═════ Data to process
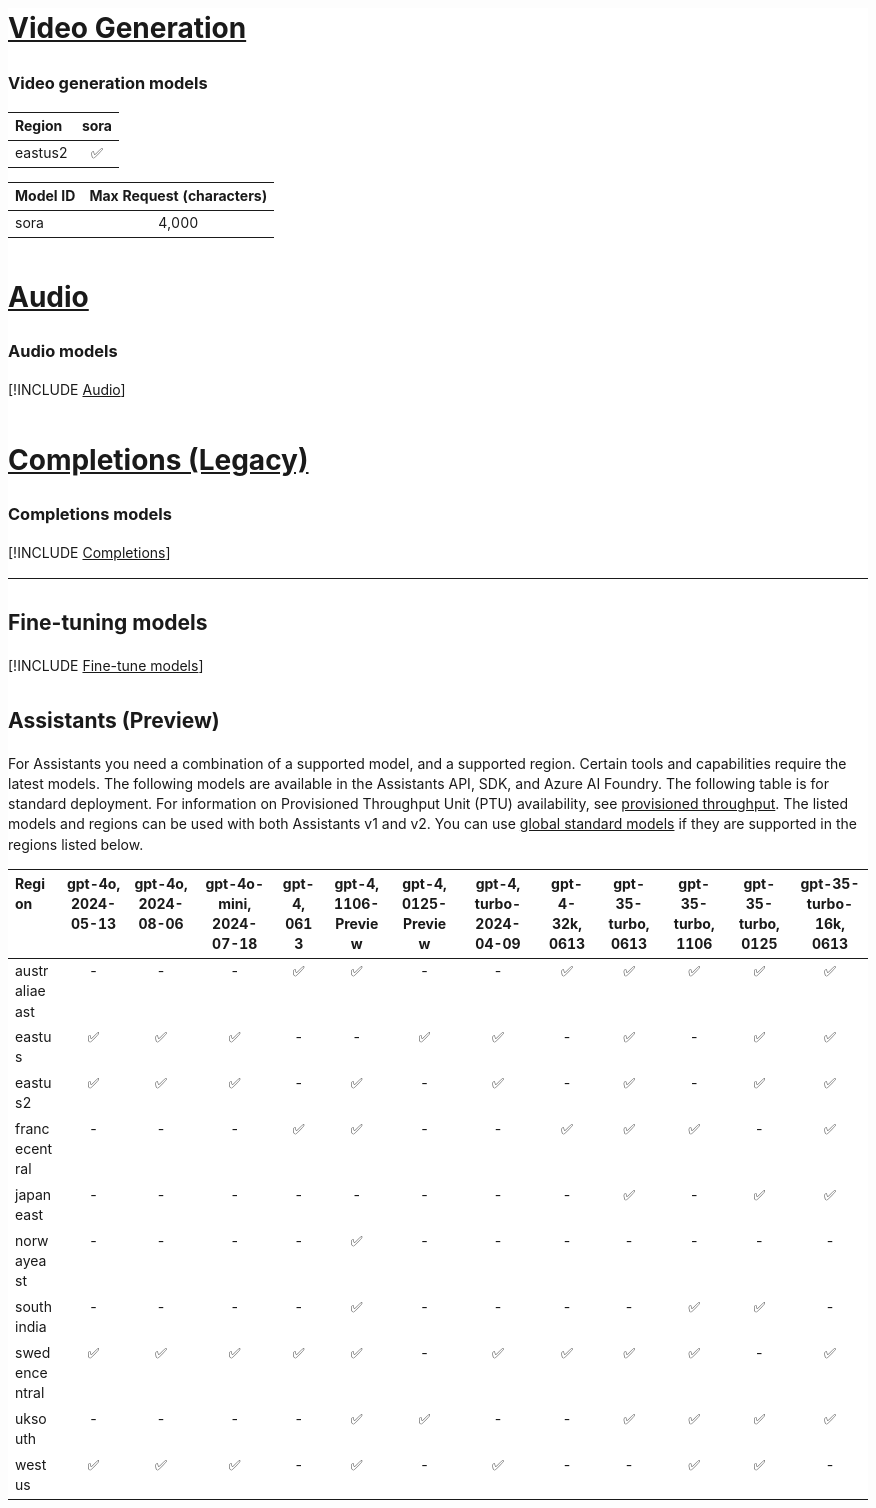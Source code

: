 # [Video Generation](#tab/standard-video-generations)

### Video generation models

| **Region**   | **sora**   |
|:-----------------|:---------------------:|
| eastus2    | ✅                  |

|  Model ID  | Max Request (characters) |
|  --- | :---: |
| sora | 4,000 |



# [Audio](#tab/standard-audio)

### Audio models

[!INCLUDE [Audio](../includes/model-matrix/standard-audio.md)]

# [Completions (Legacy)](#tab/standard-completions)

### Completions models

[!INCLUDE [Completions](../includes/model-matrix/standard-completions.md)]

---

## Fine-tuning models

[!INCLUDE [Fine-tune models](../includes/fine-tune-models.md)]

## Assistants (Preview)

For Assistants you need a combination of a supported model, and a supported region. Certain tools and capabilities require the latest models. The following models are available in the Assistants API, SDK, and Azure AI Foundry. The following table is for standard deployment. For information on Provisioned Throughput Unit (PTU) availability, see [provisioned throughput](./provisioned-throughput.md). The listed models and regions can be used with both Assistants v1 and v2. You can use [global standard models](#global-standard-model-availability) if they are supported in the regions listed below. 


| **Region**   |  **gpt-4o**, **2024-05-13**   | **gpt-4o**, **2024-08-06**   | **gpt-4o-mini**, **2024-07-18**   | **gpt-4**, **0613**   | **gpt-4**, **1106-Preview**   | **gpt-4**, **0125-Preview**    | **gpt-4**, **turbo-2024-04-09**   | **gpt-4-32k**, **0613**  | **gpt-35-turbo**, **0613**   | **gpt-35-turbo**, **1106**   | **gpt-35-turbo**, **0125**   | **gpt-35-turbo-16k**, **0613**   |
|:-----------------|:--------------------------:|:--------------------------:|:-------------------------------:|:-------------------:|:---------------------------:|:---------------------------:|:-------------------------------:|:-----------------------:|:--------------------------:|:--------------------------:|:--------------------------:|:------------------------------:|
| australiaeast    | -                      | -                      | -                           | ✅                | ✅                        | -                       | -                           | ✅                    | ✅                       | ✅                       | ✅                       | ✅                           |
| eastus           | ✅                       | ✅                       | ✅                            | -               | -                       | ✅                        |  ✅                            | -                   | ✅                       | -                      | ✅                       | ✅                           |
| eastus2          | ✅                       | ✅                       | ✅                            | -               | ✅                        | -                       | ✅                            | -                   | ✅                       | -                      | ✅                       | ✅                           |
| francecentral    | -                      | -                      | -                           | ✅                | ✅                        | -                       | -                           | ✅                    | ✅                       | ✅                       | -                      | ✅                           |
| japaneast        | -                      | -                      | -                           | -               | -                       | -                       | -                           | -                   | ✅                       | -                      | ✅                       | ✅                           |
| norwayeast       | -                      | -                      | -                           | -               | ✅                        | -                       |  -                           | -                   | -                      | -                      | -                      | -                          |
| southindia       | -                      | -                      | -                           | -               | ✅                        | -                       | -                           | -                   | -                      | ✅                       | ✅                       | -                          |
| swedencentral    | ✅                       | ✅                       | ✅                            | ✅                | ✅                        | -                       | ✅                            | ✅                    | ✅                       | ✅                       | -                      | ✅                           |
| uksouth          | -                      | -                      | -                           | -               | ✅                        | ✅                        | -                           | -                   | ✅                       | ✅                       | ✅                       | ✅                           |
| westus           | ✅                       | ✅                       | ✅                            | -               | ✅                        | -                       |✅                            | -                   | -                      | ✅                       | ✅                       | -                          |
══════════
* **What to work on**: Please repeat every record exactly as it stands, leaving out any pictures.

* **Exercise output**:
Source code

: # [Video Generation](#tab/standard-video-generations)

### Video generation models

| **Region**   | **sora**   |
|:-----------------|:---------------------:|
| eastus2    | ✅                  |

|  Model ID  | Max Request (characters) |
|  --- | :---: |
| sora | 4,000 |



# [Audio](#tab/standard-audio)

### Audio models

[!INCLUDE [Audio](../includes/model-matrix/standard-audio.md)]

# [Completions (Legacy)](#tab/standard-completions)

### Completions models

[!INCLUDE [Completions](../includes/model-matrix/standard-completions.md)]

---

## Fine-tuning models

[!INCLUDE [Fine-tune models](../includes/fine-tune-models.md)]

## Assistants (Preview)

For Assistants you need a combination of a supported model, and a supported region. Certain tools and capabilities require the latest models. The following models are available in the Assistants API, SDK, and Azure AI Foundry. The following table is for standard deployment. For information on Provisioned Throughput Unit (PTU) availability, see [provisioned throughput](./provisioned-throughput.md). The listed models and regions can be used with both Assistants v1 and v2. You can use [global standard models](#global-standard-model-availability) if they are supported in the regions listed below. 


| **Region**   |  **gpt-4o**, **2024-05-13**   | **gpt-4o**, **2024-08-06**   | **gpt-4o-mini**, **2024-07-18**   | **gpt-4**, **0613**   | **gpt-4**, **1106-Preview**   | **gpt-4**, **0125-Preview**    | **gpt-4**, **turbo-2024-04-09**   | **gpt-4-32k**, **0613**  | **gpt-35-turbo**, **0613**   | **gpt-35-turbo**, **1106**   | **gpt-35-turbo**, **0125**   | **gpt-35-turbo-16k**, **0613**   |
|:-----------------|:--------------------------:|:--------------------------:|:-------------------------------:|:-------------------:|:---------------------------:|:---------------------------:|:-------------------------------:|:-----------------------:|:--------------------------:|:--------------------------:|:--------------------------:|:------------------------------:|
| australiaeast    | -                      | -                      | -                           | ✅                | ✅                        | -                       | -                           | ✅                    | ✅                       | ✅                       | ✅                       | ✅                           |
| eastus           | ✅                       | ✅                       | ✅                            | -               | -                       | ✅                        |  ✅                            | -                   | ✅                       | -                      | ✅                       | ✅                           |
| eastus2          | ✅                       | ✅                       | ✅                            | -               | ✅                        | -                       | ✅                            | -                   | ✅                       | -                      | ✅                       | ✅                           |
| francecentral    | -                      | -                      | -                           | ✅                | ✅                        | -                       | -                           | ✅                    | ✅                       | ✅                       | -                      | ✅                           |
| japaneast        | -                      | -                      | -                           | -               | -                       | -                       | -                           | -                   | ✅                       | -                      | ✅                       | ✅                           |
| norwayeast       | -                      | -                      | -                           | -               | ✅                        | -                       |  -                           | -                   | -                      | -                      | -                      | -                          |
| southindia       | -                      | -                      | -                           | -               | ✅                        | -                       | -                           | -                   | -                      | ✅                       | ✅                       | -                          |
| swedencentral    | ✅                       | ✅                       | ✅                            | ✅                | ✅                        | -                       | ✅                            | ✅                    | ✅                       | ✅                       | -                      | ✅                           |
| uksouth          | -                      | -                      | -                           | -               | ✅                        | ✅                        | -                           | -                   | ✅                       | ✅                       | ✅                       | ✅                           |
| westus           | ✅                       | ✅                       | ✅                            | -               | ✅                        | -                       |✅                            | -                   | -                      | ✅                       | ✅                       | -                          |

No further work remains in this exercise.